Image copyright 2009 U2

In the late 1980s, I read an interview with U2 in Musician magazine. During the interview, Bono talked about their musical influences, and about the types of songs U2 could do. He then asked, “Well, why couldn’t we do gospel songs?”

Since their first album, Boy, U2 has written songs that have had religious themes. The album October is full of religious imagery, and War has at least three song inspired from Biblical verses, including the powerful 40, which U2 used to close out many of their live shows. Other albums explore spiritual themes, but rely less on the Bible as a literal source. Bono has become more confident in his own voice and experience, even allowing doubt to creep into his lyrics.

The band has often struggled in that space between the sacred and secular. At one time, Bono, Larry and the Edge thought about leaving the band because the lifestyle conflicted with their newfound Christian beliefs. The band held together, though, and the members found a way to make it work, and it has been so much the better, because the years and experiences have deepened the band and their music.

U2 has no shortage of anthems, songs that feel like a call to arms rather than the usual pop fluff. On No Line On The Horizon we find Magnificent. Starting with a guitar and synthesizer riff, the song quickly builds into an high-energy big sounding opera. “Magnificent.” Bono sings, first to you and me, then to God:

I was born
I was born to be with you
In this space and time
After that and ever after I haven't had a clue

Only to break rhyme
This foolishness can leave a heart black and blue


I was born
I was born to sing for you
I didn't have a choice but to lift you up
And sing whatever song you wanted me to
I give you back my voice
From the womb my first cry, it was a joyful noise ...
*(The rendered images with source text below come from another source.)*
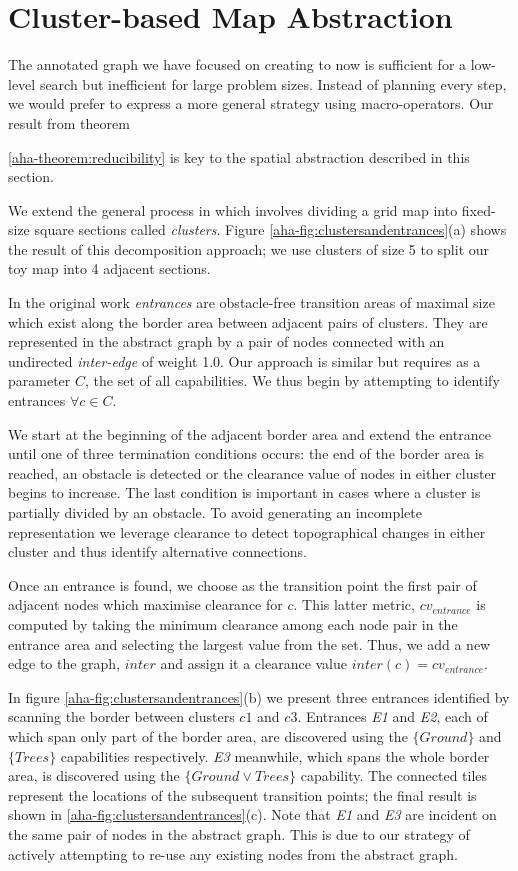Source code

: \section{Cluster-based Map Abstraction}
\label{aha:mapabstraction}
The annotated graph we have focused on creating to now is sufficient for a low-level search but inefficient for large problem sizes. 
Instead of planning every step, we would prefer to express a more general strategy using macro-operators.
Our result from theorem {\ref{aha-theorem:reducibility} is key to the spatial abstraction described in this section. 
\par \indent
We extend the general process in \cite{botea04} which involves dividing a grid map into fixed-size square sections called \emph{clusters}. Figure \ref{aha-fig:clustersandentrances}(a) shows the result of this decomposition approach; we use clusters of size 5 to split our toy map into 4 adjacent sections.
\par \indent
In the original work \emph{entrances} are obstacle-free transition areas of maximal size which exist along the border area between adjacent pairs of clusters. 
They are represented in the abstract graph by a pair of nodes connected with an undirected \emph{inter-edge} of weight 1.0. 
Our approach is similar but requires as a parameter $C$, the set of all capabilities. 
We thus begin by attempting to identify entrances $\forall c \in C$. 
\par \indent
We start at the beginning of the adjacent border area and extend the entrance until one of three termination conditions occurs: the end of the border area is reached, an obstacle is detected or the clearance value of nodes in either cluster begins to increase. 
The last condition is important in cases where a cluster is partially divided by an obstacle. 
To avoid generating an incomplete representation we leverage clearance to detect topographical changes in either cluster and thus identify alternative connections.
\par \indent
Once an entrance is found, we choose as the transition point the first pair of adjacent nodes which maximise clearance for $c$. 
This latter metric, $cv_{entrance}$ is computed by taking the minimum clearance among each node pair in the entrance area and selecting the largest value from the set. 
Thus, we add a new edge to the graph, $inter$ and assign it a clearance value $inter(c) = cv_{entrance}$. 
\par \indent
In figure \ref{aha-fig:clustersandentrances}(b) we present three entrances identified by scanning the border between clusters $c1$ and $c3$.
Entrances \emph{E1} and \emph{E2}, each of which span only part of the border area, are discovered using the $\lbrace Ground \rbrace$ and $\lbrace Trees \rbrace$ capabilities respectively. 
\emph{E3} meanwhile, which spans the whole border area, is discovered using the $\lbrace Ground \vee Trees \rbrace$ capability. 
The connected tiles represent the locations of the subsequent transition points; the final result is shown in \ref{aha-fig:clustersandentrances}(c). 
Note that \emph{E1} and \emph{E3} are incident on the same pair of nodes in the abstract graph. This is due to our  strategy of actively attempting to re-use any existing nodes from the abstract graph. 

}
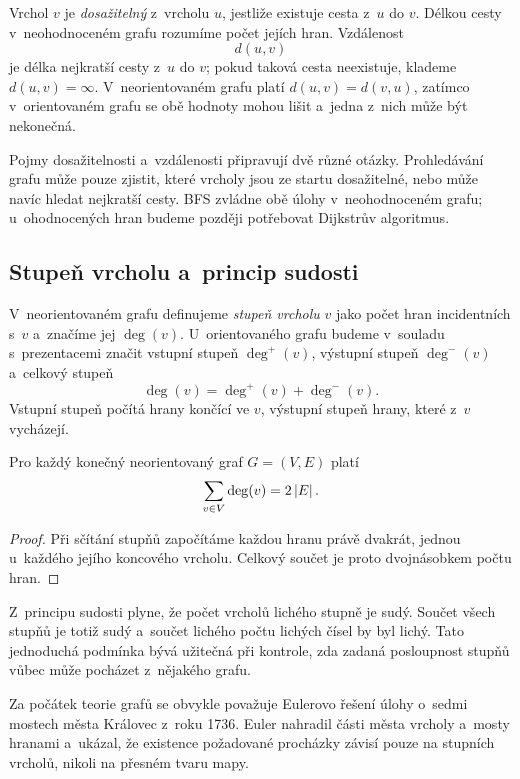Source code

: Vrchol \(v\) je \emph{dosažitelný} z~vrcholu \(u\), jestliže existuje cesta z~\(u\) do \(v\). Délkou cesty v~neohodnoceném grafu rozumíme počet jejích hran. Vzdálenost
\[
    d(u,v)
\]
je délka nejkratší cesty z~\(u\) do \(v\); pokud taková cesta neexistuje, klademe \(d(u,v)=\infty\). V~neorientovaném grafu platí \(d(u,v)=d(v,u)\), zatímco v~orientovaném grafu se obě hodnoty mohou lišit a~jedna z~nich může být nekonečná.

Pojmy dosažitelnosti a~vzdálenosti připravují dvě různé otázky. Prohledávání grafu může pouze zjistit, které vrcholy jsou ze startu dosažitelné, nebo může navíc hledat nejkratší cesty. BFS zvládne obě úlohy v~neohodnoceném grafu; u~ohodnocených hran budeme později potřebovat Dijkstrův algoritmus.

\subsection{Stupeň vrcholu a~princip sudosti}

V~neorientovaném grafu definujeme \emph{stupeň vrcholu} \(v\) jako počet hran incidentních s~\(v\) a~značíme jej \(\deg(v)\). U~orientovaného grafu budeme v~souladu s~prezentacemi značit vstupní stupeň \(\deg^+(v)\), výstupní stupeň \(\deg^-(v)\) a~celkový stupeň
\[
    \deg(v)=\deg^+(v)+\deg^-(v).
\]
Vstupní stupeň počítá hrany končící ve \(v\), výstupní stupeň hrany, které z~\(v\) vycházejí.

\begin{proposition}\label{prop:princip-sudosti}
    Pro každý konečný neorientovaný graf \(G=(V,E)\) platí
    \[
        \sum_{v\in V}\deg(v)=2\sizeof{E}.
    \]
\end{proposition}

\begin{proof}
    Při sčítání stupňů započítáme každou hranu právě dvakrát, jednou u~každého jejího koncového vrcholu. Celkový součet je proto dvojnásobkem počtu hran.
\end{proof}

Z~principu sudosti plyne, že počet vrcholů lichého stupně je sudý. Součet všech stupňů je totiž sudý a~součet lichého počtu lichých čísel by byl lichý. Tato jednoduchá podmínka bývá užitečná při kontrole, zda zadaná posloupnost stupňů vůbec může pocházet z~nějakého grafu.

\begin{remark}
    Za počátek teorie grafů se obvykle považuje Eulerovo řešení úlohy o~sedmi mostech města Královec z~roku 1736. Euler nahradil části města vrcholy a~mosty hranami a~ukázal, že existence požadované procházky závisí pouze na stupních vrcholů, nikoli na přesném tvaru mapy.
\end{remark}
Between the two verses, Bono declares, “Only love, only love can leave such a mark/But only love, only love can heal such a scar.”

Love--earthly and heavenly--wounds our hearts, leaves us exposed and venerable. But that same love is the thing that heals us, makes us right and gives life meaning. It is the lesson of the Passion, and that of the Fisher King, that Bono cues in on. The singer has no choice, being the servant of both God and Love, but to sing of these things. And this experience of compassion, grace and awe gives him cover:

Justified till we die, you and I will magnify
The Magnificent

Love of God, and love of Love. The two mysteries in the end become one--

But only love, only love unites our hearts.

Love unites, brings our disparate selves together to magnify the mystery. Like the Grail knight, Bono rides out shouting “AMOR,” and challenges us to take up the standard, be it a cross, or the quest for the one true thing. They are ultimately the same.

Moment of Surrender follows Magnificent. We can hear in the lyrics a need for spiritual awakening, an epiphany; there are three in this song. You don’t have to be a particularly religious person to appreciate these moments. They are common to us all. Their specialness comes when we recognize them.

The music sets the scene: a tone, monotonous and eternal; a clunky, disjointed sound looping through. Adam Clayton’s thick bass makes the song heavy, anchoring Larry Mullen’s slow rhythm. Such is our world at times--atonal, thick with responsibility and circumstance, out of step and out of time. Bono begins with a memory (maybe not his own) of youthful desire and love:

I tied myself with wire
To let the horses run free
Playing with the fire
Until the fire played with me

The stone was semi-precious
We were barely conscious
Two souls too cool to be
In the realm of certainty
Even on our wedding day

We set ourselves on fire
Oh God, do not deny her
It's not if I believe in love
But if love believes in me
Oh, believe in me

We ourselves are not enough when there are two, and the two alone are not enough without a third. That third person is the bond that is created by two souls becoming one. Their belief in love becomes a separate person, a spirit in common that is craved and desired beyond all else.

At the moment of surrender
I folded to my knees
I did not notice the passers-by
And they did not notice me

To recognize a moment of clarity, a shift in our outlook and direction, is to have the world stop, to be unconscientious of of ourselves, and see only that one thing, that truth.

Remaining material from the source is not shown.